To understand them better, let’s take an example where a company manufactures kitchen knives. The manufacturer buys steel and plastic from their vendor, makes knives, and sells them to the market. According to CENVAT, the knife company should get credit for the tax it paid on the raw materials (steel and plastic).

In order to receive credit, the manufacturer has to submit copies of their purchase invoices to the tax department showing the tax they have paid on their steel and plastic (their capital goods). The tax department grants the manufacturer CENVAT credit equivalent to the tax paid. The manufacturer can later use these credits to offset the excise duty they owe on finished products.

CENVAT credit and GST:

Since GST will replace all current taxes, your current unclaimed CENVAT credits will be converted to GST Input Tax Credit (ITC).

What is Input Tax Credit?

Input Tax Credit in GST is similar to CENVAT credit. Businesses that are registered for GST can claim credit for the tax they paid while purchasing raw materials for their business. They can later use the ITC to offset what they owe in GST.

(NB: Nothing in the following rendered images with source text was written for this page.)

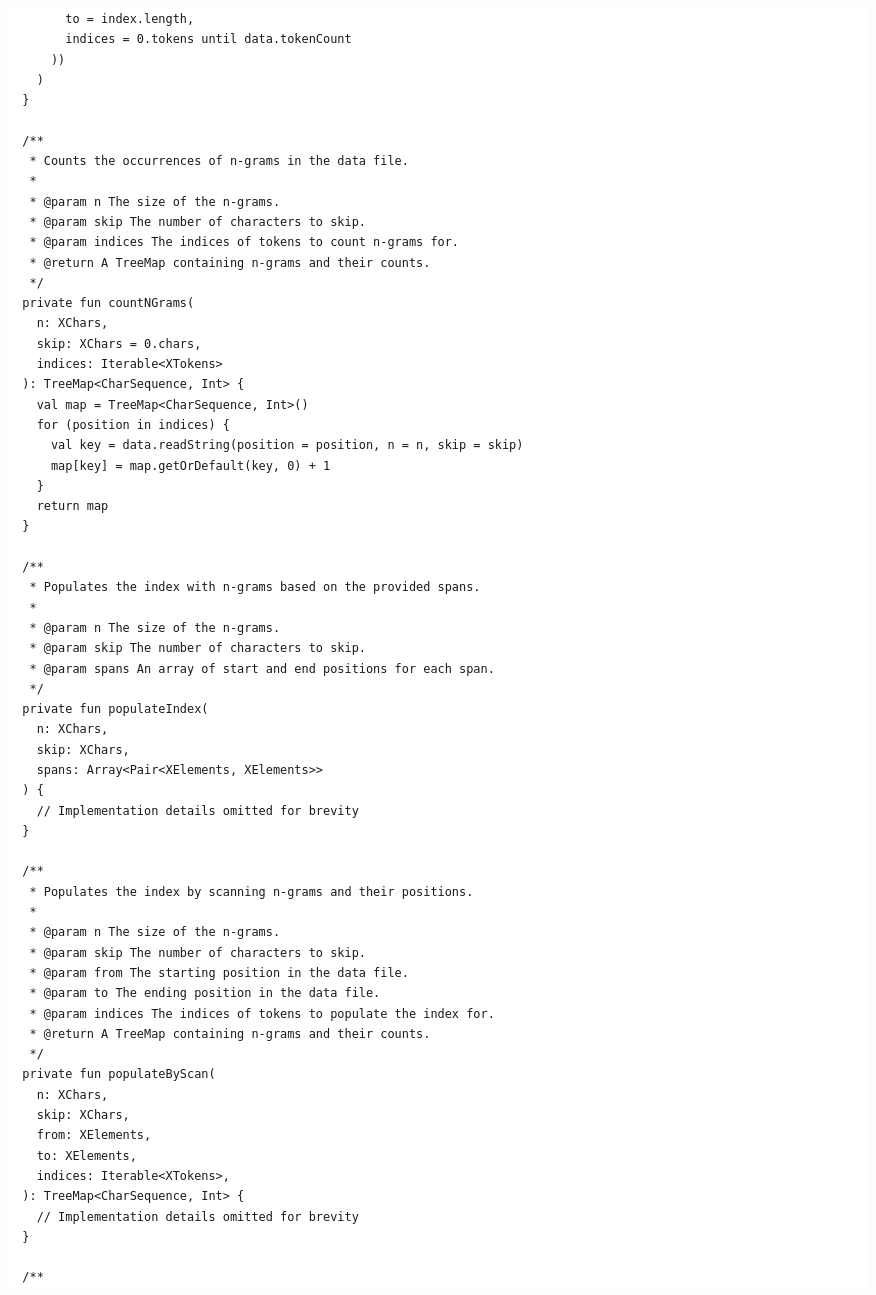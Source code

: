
 ```
        to = index.length,
        indices = 0.tokens until data.tokenCount
      ))
    )
  }

  /**
   * Counts the occurrences of n-grams in the data file.
   * 
   * @param n The size of the n-grams.
   * @param skip The number of characters to skip.
   * @param indices The indices of tokens to count n-grams for.
   * @return A TreeMap containing n-grams and their counts.
   */
  private fun countNGrams(
    n: XChars,
    skip: XChars = 0.chars,
    indices: Iterable<XTokens>
  ): TreeMap<CharSequence, Int> {
    val map = TreeMap<CharSequence, Int>()
    for (position in indices) {
      val key = data.readString(position = position, n = n, skip = skip)
      map[key] = map.getOrDefault(key, 0) + 1
    }
    return map
  }

  /**
   * Populates the index with n-grams based on the provided spans.
   * 
   * @param n The size of the n-grams.
   * @param skip The number of characters to skip.
   * @param spans An array of start and end positions for each span.
   */
  private fun populateIndex(
    n: XChars,
    skip: XChars,
    spans: Array<Pair<XElements, XElements>>
  ) {
    // Implementation details omitted for brevity
  }

  /**
   * Populates the index by scanning n-grams and their positions.
   * 
   * @param n The size of the n-grams.
   * @param skip The number of characters to skip.
   * @param from The starting position in the data file.
   * @param to The ending position in the data file.
   * @param indices The indices of tokens to populate the index for.
   * @return A TreeMap containing n-grams and their counts.
   */
  private fun populateByScan(
    n: XChars,
    skip: XChars,
    from: XElements,
    to: XElements,
    indices: Iterable<XTokens>,
  ): TreeMap<CharSequence, Int> {
    // Implementation details omitted for brevity
  }

  /**
```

Transitional provisions for CENVAT credits

According to sections 143 and 144 of the Model GST Law, CENVAT credits accumulated prior to the implementation of GST will be converted to ITC.

If you’re wondering how to move all your current CENVAT credits to ITC, the answer lies in your tax return. Properly filing your tax return for this fiscal year is crucial for moving your CENVAT credits to ITC.

According to the transitional provisions, all of your available CENVAT credits (as shown on your tax return) will be converted to Input Tax Credits as of the day before GST goes into effect. Once GST goes into effect in July 2017, then the number of unclaimed CENVAT credit that you have on March 31st will be converted to ITC.

Since GST and CENVAT do not have identical input credit provisions, there may be some credits earned under CENVAT that are not eligible to be converted to Input Tax Credit. There may also be some credits available under GST that were not available under CENVAT. Only CENVAT credits that are eligible under both CENVAT and GST will be converted to ITC.

There aren’t yet clear guidelines on what opportunities to receive credits will be added or omitted. When you file your tax return, it is safe to include everything you think is eligible to be converted to ITC and leave the decision to the tax department.

If you have unclaimed CENVAT credits which you couldn’t claim because you didn’t have invoices to show the taxes paid, you cannot convert them into ITC.

So far, the GST council has given only a rough overview regarding the transfer of CENVAT credits. They’ve yet to address questions like what kind of additions or omissions they’ve made to the allowed input tax credits, or if there will be a late fee for transferring CENVAT credits after the implementation of GST. Once these areas have been clarified, it will be much easier to make a seamless transition to GST.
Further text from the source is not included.